# Who is responsible for paying the tenancy registration fee with PRTB?



## penalty (4 Sep 2008)

I moved out of my rented flat last week. Went to meet the landlord to get my deposit back he deducted 70 euro from it and told me it was "a legal requirement". I was sure this was landlord's responsibilty not the tenent's.  Has anyone else been charged like this? Is the landlord within his rights to do this?


----------



## Sue Ellen (4 Sep 2008)

Hi Penalty,

Welcome to AAM.

I have moved your thread to the correct forum and amended the title.  Please familiarise yourself with the different forums and try to use more appropriate titles in future.

Looking at the PRTB website would lead me to believe that it is the responsibility of the landlord to register and pay for each separate registration.  You could try calling PRTB to confirm this and ask their advice about how to deal with the problem.


----------



## sam h (4 Sep 2008)

*Re: Who pay's P. R. T. B.?*

The landlord pays....and it's tax deductable so it really only costs him 58% of that!!

Thats really taking advantage...call the PRTB & report him


----------



## penalty (4 Sep 2008)

I have and the person I was speaking to was not sure "grey area" . They sent me a Application for Dispute Resolution Services. This costs 25 euro . Will they know then?


----------



## eileen alana (4 Sep 2008)

What a blooming cheek, the landlord has a legal requirement to register his rental property with the PRTB. Why on earth would the tenant be expected to pay for this??


----------



## sam h (4 Sep 2008)

Just looked at the website...the implication is that the landlord pays this as he is the one responsible for registering the property.  The only part that specifically mentions the landlords obligation to paying is in relation to the form being late:



> *This is necessary as the registration application must be made within one month of the commencement of the tenancy and, if later, the landlord will have to pay a double fee (currently €140)*.


 
I & most of my family have property & we all understand the fee is our responsibilty....mind you, it's a waste of money as, by all accounts, they are WORSE than usless and seem to cause more issues than they solve.  Luckily I haven't had to deal with them...to date.

I can't believe they couldn't even tell you if he is the one obliged to pay!!


----------



## Sue Ellen (4 Sep 2008)

penalty said:


> I have and the person I was speaking to was not sure "grey area" . They sent me a Application for Dispute Resolution Services. This costs 25 euro . Will they know then?



Taken from here
"




Why does the form ask for the PPS         numbers and other details?
The PPSN is the State         identification number for dealings with public sector bodies. It will         act as the unique tenant and landlord identification number on the         registration record. Most of the other details are required as a record         of the tenancy in case disputes arise or so as to gather aggregated data         on the sector.

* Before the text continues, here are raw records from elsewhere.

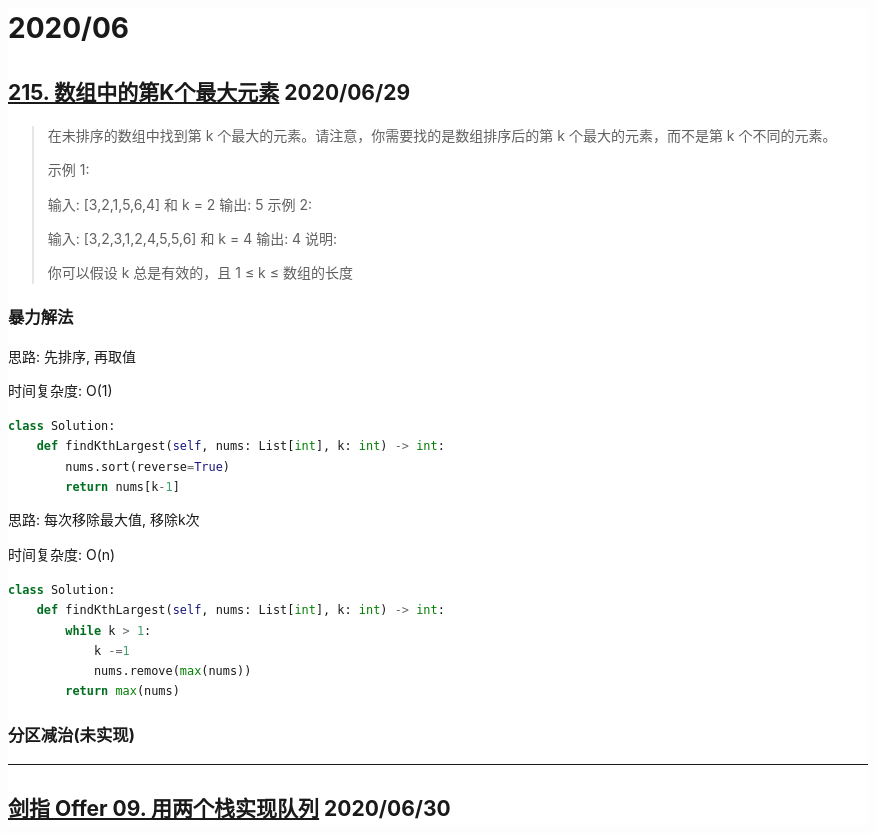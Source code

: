 # 2020/06

## [215. 数组中的第K个最大元素](https://leetcode-cn.com/problems/kth-largest-element-in-an-array/)  2020/06/29

> 在未排序的数组中找到第 k 个最大的元素。请注意，你需要找的是数组排序后的第 k 个最大的元素，而不是第 k 个不同的元素。
>
> 示例 1:
>
> 输入: [3,2,1,5,6,4] 和 k = 2
> 输出: 5
> 示例 2:
>
> 输入: [3,2,3,1,2,4,5,5,6] 和 k = 4
> 输出: 4
> 说明:
>
> 你可以假设 k 总是有效的，且 1 ≤ k ≤ 数组的长度

### 暴力解法

思路: 先排序, 再取值

时间复杂度: O(1)

```python
class Solution:
    def findKthLargest(self, nums: List[int], k: int) -> int:
        nums.sort(reverse=True)
        return nums[k-1]
```

思路: 每次移除最大值, 移除k次

时间复杂度: O(n)

```python
class Solution:
    def findKthLargest(self, nums: List[int], k: int) -> int:
        while k > 1:
            k -=1
            nums.remove(max(nums))
        return max(nums)
```

### 分区减治(未实现)



------

## [剑指 Offer 09. 用两个栈实现队列](https://leetcode-cn.com/problems/yong-liang-ge-zhan-shi-xian-dui-lie-lcof/)  2020/06/30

Certain contact details are also requested. This         is necessary as the registration application must be made within one         month of the commencement of the tenancy and, if later, the landlord         will have to pay a double fee (currently €140) "

Also if as sam h says the landlord can get tax relief on it then how can they say it is a grey area!  * 
*


----------



## z106 (4 Sep 2008)

I am a landlord and would never ask a tenant to pay teh prtb fee.

That is taking advantage.

It is the landlords responsibility.

He is way out of line here.

I'm surprised he didn't ask you to pay his tax bill too.


----------



## penalty (4 Sep 2008)

The reason's I left are that mailboxes were broke and I had a cheque stolen which was cashed 30 miles away and the fire/smoke alarm was not working. Spoke to landlord about this, he said cheque was not his problem but he would fix alarm, never happened.So this landlord is out of line and is not a responible person. He also charged a tenant 60 euro "call out" charge" to let him into flat(lost key) landlord was in building at the time.


----------



## ClubMan (4 Sep 2008)

qwertyuiop said:


> I'm surprised he didn't ask you to pay his tax bill too.


Well he is presumably paying his tax out of rental profit so the tenant *IS *paying it!


----------



## z106 (4 Sep 2008)

ClubMan said:


> Well he is presumably paying his tax out of rental profit so the tenant *IS *paying it!


 
That's true i suppose.


----------



## z106 (4 Sep 2008)

penalty said:


> He also charged a tenant 60 euro "call out" charge" to let him into flat(lost key) landlord was in building at the time.


 
This guy is obviously an unbelievable chancer.

He is definitely out of line with these requests.

You are definiteky in te right here.


----------



## penalty (5 Sep 2008)

These are not requests, they are hidden charges get rich quick scheme . I will probably take him to disputes resolution service because the outcome will be posted on the P.R. T. B. WEBSITE this will be a way of naming and shaming also alerting other tenant's and would be tenant's to his underhand method's.


----------



## Bronte (5 Sep 2008)

ClubMan said:


> Well he is presumably paying his tax out of rental profit so the tenant *IS *paying it!


 
 And your employer is also paying your personal taxes (PAYE) etc!    Don't think so, the landlord is paying the tax not the tenant.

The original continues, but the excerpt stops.